## TASK GOAL
Each record must be repeated exactly as it stands.

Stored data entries
• • • •
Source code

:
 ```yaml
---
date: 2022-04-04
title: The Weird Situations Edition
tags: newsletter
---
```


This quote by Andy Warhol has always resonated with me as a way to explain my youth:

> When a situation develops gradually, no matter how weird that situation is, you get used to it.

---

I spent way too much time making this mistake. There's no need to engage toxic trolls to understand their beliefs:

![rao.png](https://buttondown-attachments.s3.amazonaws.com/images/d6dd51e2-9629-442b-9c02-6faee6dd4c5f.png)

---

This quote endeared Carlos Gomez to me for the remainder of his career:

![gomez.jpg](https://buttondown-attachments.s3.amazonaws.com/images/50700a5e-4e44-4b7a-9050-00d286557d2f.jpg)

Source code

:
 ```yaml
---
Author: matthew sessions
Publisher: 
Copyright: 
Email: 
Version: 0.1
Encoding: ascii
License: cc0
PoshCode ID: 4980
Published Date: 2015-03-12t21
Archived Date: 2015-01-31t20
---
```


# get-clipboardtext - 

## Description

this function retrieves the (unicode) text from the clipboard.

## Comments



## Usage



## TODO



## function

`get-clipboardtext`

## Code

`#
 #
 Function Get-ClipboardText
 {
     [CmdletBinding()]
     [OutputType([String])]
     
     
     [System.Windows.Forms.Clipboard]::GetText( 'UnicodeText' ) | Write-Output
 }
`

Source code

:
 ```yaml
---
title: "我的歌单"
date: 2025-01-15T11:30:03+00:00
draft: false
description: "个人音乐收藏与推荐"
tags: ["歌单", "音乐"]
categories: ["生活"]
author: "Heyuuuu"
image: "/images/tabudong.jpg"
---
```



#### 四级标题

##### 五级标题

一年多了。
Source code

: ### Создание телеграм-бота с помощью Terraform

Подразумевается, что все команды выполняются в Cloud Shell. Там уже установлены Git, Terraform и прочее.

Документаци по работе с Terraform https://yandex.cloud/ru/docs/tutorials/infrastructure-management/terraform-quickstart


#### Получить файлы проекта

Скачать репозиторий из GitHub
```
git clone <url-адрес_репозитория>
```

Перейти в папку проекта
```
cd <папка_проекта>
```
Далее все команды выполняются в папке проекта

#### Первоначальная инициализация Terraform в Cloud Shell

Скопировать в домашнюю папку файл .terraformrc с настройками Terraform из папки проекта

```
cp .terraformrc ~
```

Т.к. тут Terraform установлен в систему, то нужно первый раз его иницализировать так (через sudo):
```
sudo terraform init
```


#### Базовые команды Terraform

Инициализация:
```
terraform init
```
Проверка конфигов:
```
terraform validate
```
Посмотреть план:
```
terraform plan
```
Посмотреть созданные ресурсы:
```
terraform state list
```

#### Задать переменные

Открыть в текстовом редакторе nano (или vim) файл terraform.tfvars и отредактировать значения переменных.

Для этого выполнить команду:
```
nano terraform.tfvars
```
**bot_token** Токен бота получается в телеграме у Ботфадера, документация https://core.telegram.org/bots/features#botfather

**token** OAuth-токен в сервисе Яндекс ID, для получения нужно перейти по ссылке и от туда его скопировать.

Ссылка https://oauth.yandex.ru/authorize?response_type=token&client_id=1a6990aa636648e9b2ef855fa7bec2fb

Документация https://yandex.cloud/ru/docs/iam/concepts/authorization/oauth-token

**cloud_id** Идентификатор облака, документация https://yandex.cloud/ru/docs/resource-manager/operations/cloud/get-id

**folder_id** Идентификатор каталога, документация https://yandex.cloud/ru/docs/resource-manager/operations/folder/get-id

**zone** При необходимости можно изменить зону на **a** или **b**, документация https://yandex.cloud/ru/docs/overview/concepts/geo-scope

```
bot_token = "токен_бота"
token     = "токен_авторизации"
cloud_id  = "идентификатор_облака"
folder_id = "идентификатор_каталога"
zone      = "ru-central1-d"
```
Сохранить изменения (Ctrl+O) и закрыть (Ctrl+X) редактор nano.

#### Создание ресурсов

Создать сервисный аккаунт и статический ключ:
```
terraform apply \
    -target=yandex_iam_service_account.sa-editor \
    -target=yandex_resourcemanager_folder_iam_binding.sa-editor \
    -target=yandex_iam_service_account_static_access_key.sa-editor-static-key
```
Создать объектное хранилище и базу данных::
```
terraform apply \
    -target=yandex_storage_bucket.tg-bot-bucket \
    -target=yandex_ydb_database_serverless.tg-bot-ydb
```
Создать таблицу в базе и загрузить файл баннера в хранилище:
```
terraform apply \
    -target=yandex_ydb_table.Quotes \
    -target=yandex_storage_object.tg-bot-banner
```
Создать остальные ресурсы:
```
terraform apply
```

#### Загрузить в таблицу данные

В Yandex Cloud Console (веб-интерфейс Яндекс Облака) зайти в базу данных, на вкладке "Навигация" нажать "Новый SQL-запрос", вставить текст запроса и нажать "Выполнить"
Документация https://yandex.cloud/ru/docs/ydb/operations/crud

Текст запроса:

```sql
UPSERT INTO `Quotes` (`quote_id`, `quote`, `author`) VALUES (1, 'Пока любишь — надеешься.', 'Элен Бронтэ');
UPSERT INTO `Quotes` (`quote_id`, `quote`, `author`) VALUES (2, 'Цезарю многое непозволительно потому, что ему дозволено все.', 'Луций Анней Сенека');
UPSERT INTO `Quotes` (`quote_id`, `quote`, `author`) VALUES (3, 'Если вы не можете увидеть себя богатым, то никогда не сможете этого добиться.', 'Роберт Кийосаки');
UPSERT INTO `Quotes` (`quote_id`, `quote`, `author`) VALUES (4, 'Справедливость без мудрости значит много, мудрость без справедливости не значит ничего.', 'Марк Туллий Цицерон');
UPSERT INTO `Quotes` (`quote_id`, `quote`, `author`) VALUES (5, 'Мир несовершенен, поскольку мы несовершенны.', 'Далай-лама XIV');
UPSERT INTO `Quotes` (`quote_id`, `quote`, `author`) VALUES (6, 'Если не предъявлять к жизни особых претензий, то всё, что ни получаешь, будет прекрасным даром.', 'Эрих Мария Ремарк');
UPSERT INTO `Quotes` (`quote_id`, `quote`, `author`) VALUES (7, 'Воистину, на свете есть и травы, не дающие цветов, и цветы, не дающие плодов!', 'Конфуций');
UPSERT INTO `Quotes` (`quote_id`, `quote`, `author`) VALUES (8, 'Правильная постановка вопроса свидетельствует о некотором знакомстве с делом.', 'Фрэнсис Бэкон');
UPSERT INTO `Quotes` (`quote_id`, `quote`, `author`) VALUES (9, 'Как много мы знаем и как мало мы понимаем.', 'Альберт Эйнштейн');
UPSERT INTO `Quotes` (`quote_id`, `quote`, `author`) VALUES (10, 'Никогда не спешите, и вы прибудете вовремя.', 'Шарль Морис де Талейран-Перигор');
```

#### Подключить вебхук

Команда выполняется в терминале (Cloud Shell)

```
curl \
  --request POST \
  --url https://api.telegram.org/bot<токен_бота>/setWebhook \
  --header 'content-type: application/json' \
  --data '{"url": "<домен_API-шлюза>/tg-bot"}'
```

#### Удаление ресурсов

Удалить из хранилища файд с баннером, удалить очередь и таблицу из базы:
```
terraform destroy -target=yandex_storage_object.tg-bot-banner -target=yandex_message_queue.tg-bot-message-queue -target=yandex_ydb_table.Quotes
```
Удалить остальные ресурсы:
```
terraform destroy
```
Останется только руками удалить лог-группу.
• • • •
## ANSWER BELOW
Source code

:
 ```yaml
---
date: 2022-04-04
title: The Weird Situations Edition
tags: newsletter
---
```


This quote by Andy Warhol has always resonated with me as a way to explain my youth:

> When a situation develops gradually, no matter how weird that situation is, you get used to it.

---

I spent way too much time making this mistake. There's no need to engage toxic trolls to understand their beliefs:

![rao.png](https://buttondown-attachments.s3.amazonaws.com/images/d6dd51e2-9629-442b-9c02-6faee6dd4c5f.png)

---

This quote endeared Carlos Gomez to me for the remainder of his career:

![gomez.jpg](https://buttondown-attachments.s3.amazonaws.com/images/50700a5e-4e44-4b7a-9050-00d286557d2f.jpg)

Source code

:
 ```yaml
---
Author: matthew sessions
Publisher: 
Copyright: 
Email: 
Version: 0.1
Encoding: ascii
License: cc0
PoshCode ID: 4980
Published Date: 2015-03-12t21
Archived Date: 2015-01-31t20
---
```


# get-clipboardtext - 

## Description

this function retrieves the (unicode) text from the clipboard.

## Comments



## Usage



## TODO



## function

`get-clipboardtext`

## Code

`#
 #
 Function Get-ClipboardText
 {
     [CmdletBinding()]
     [OutputType([String])]
     
     
     [System.Windows.Forms.Clipboard]::GetText( 'UnicodeText' ) | Write-Output
 }
`

Source code

:
 ```yaml
---
title: "我的歌单"
date: 2025-01-15T11:30:03+00:00
draft: false
description: "个人音乐收藏与推荐"
tags: ["歌单", "音乐"]
categories: ["生活"]
author: "Heyuuuu"
image: "/images/tabudong.jpg"
---
```



#### 四级标题

##### 五级标题

一年多了。
Source code

: ### Создание телеграм-бота с помощью Terraform

Подразумевается, что все команды выполняются в Cloud Shell. Там уже установлены Git, Terraform и прочее.

Документаци по работе с Terraform https://yandex.cloud/ru/docs/tutorials/infrastructure-management/terraform-quickstart


#### Получить файлы проекта

Скачать репозиторий из GitHub
```
git clone <url-адрес_репозитория>
```

Перейти в папку проекта
```
cd <папка_проекта>
```
Далее все команды выполняются в папке проекта

#### Первоначальная инициализация Terraform в Cloud Shell

Скопировать в домашнюю папку файл .terraformrc с настройками Terraform из папки проекта

```
cp .terraformrc ~
```

Т.к. тут Terraform установлен в систему, то нужно первый раз его иницализировать так (через sudo):
```
sudo terraform init
```


#### Базовые команды Terraform

Инициализация:
```
terraform init
```
Проверка конфигов:
```
terraform validate
```
Посмотреть план:
```
terraform plan
```
Посмотреть созданные ресурсы:
```
terraform state list
```

#### Задать переменные

Открыть в текстовом редакторе nano (или vim) файл terraform.tfvars и отредактировать значения переменных.

Для этого выполнить команду:
```
nano terraform.tfvars
```
**bot_token** Токен бота получается в телеграме у Ботфадера, документация https://core.telegram.org/bots/features#botfather

**token** OAuth-токен в сервисе Яндекс ID, для получения нужно перейти по ссылке и от туда его скопировать.

Ссылка https://oauth.yandex.ru/authorize?response_type=token&client_id=1a6990aa636648e9b2ef855fa7bec2fb

Документация https://yandex.cloud/ru/docs/iam/concepts/authorization/oauth-token

**cloud_id** Идентификатор облака, документация https://yandex.cloud/ru/docs/resource-manager/operations/cloud/get-id

**folder_id** Идентификатор каталога, документация https://yandex.cloud/ru/docs/resource-manager/operations/folder/get-id

**zone** При необходимости можно изменить зону на **a** или **b**, документация https://yandex.cloud/ru/docs/overview/concepts/geo-scope

```
bot_token = "токен_бота"
token     = "токен_авторизации"
cloud_id  = "идентификатор_облака"
folder_id = "идентификатор_каталога"
zone      = "ru-central1-d"
```
Сохранить изменения (Ctrl+O) и закрыть (Ctrl+X) редактор nano.

#### Создание ресурсов

Создать сервисный аккаунт и статический ключ:
```
terraform apply \
    -target=yandex_iam_service_account.sa-editor \
    -target=yandex_resourcemanager_folder_iam_binding.sa-editor \
    -target=yandex_iam_service_account_static_access_key.sa-editor-static-key
```
Создать объектное хранилище и базу данных::
```
terraform apply \
    -target=yandex_storage_bucket.tg-bot-bucket \
    -target=yandex_ydb_database_serverless.tg-bot-ydb
```
Создать таблицу в базе и загрузить файл баннера в хранилище:
```
terraform apply \
    -target=yandex_ydb_table.Quotes \
    -target=yandex_storage_object.tg-bot-banner
```
Создать остальные ресурсы:
```
terraform apply
```

#### Загрузить в таблицу данные

В Yandex Cloud Console (веб-интерфейс Яндекс Облака) зайти в базу данных, на вкладке "Навигация" нажать "Новый SQL-запрос", вставить текст запроса и нажать "Выполнить"
Документация https://yandex.cloud/ru/docs/ydb/operations/crud

Текст запроса:

```sql
UPSERT INTO `Quotes` (`quote_id`, `quote`, `author`) VALUES (1, 'Пока любишь — надеешься.', 'Элен Бронтэ');
UPSERT INTO `Quotes` (`quote_id`, `quote`, `author`) VALUES (2, 'Цезарю многое непозволительно потому, что ему дозволено все.', 'Луций Анней Сенека');
UPSERT INTO `Quotes` (`quote_id`, `quote`, `author`) VALUES (3, 'Если вы не можете увидеть себя богатым, то никогда не сможете этого добиться.', 'Роберт Кийосаки');
UPSERT INTO `Quotes` (`quote_id`, `quote`, `author`) VALUES (4, 'Справедливость без мудрости значит много, мудрость без справедливости не значит ничего.', 'Марк Туллий Цицерон');
UPSERT INTO `Quotes` (`quote_id`, `quote`, `author`) VALUES (5, 'Мир несовершенен, поскольку мы несовершенны.', 'Далай-лама XIV');
UPSERT INTO `Quotes` (`quote_id`, `quote`, `author`) VALUES (6, 'Если не предъявлять к жизни особых претензий, то всё, что ни получаешь, будет прекрасным даром.', 'Эрих Мария Ремарк');
UPSERT INTO `Quotes` (`quote_id`, `quote`, `author`) VALUES (7, 'Воистину, на свете есть и травы, не дающие цветов, и цветы, не дающие плодов!', 'Конфуций');
UPSERT INTO `Quotes` (`quote_id`, `quote`, `author`) VALUES (8, 'Правильная постановка вопроса свидетельствует о некотором знакомстве с делом.', 'Фрэнсис Бэкон');
UPSERT INTO `Quotes` (`quote_id`, `quote`, `author`) VALUES (9, 'Как много мы знаем и как мало мы понимаем.', 'Альберт Эйнштейн');
UPSERT INTO `Quotes` (`quote_id`, `quote`, `author`) VALUES (10, 'Никогда не спешите, и вы прибудете вовремя.', 'Шарль Морис де Талейран-Перигор');
```

#### Подключить вебхук

Команда выполняется в терминале (Cloud Shell)

```
curl \
  --request POST \
  --url https://api.telegram.org/bot<токен_бота>/setWebhook \
  --header 'content-type: application/json' \
  --data '{"url": "<домен_API-шлюза>/tg-bot"}'
```

#### Удаление ресурсов

Удалить из хранилища файд с баннером, удалить очередь и таблицу из базы:
```
terraform destroy -target=yandex_storage_object.tg-bot-banner -target=yandex_message_queue.tg-bot-message-queue -target=yandex_ydb_table.Quotes
```
Удалить остальные ресурсы:
```
terraform destroy
```
Останется только руками удалить лог-группу.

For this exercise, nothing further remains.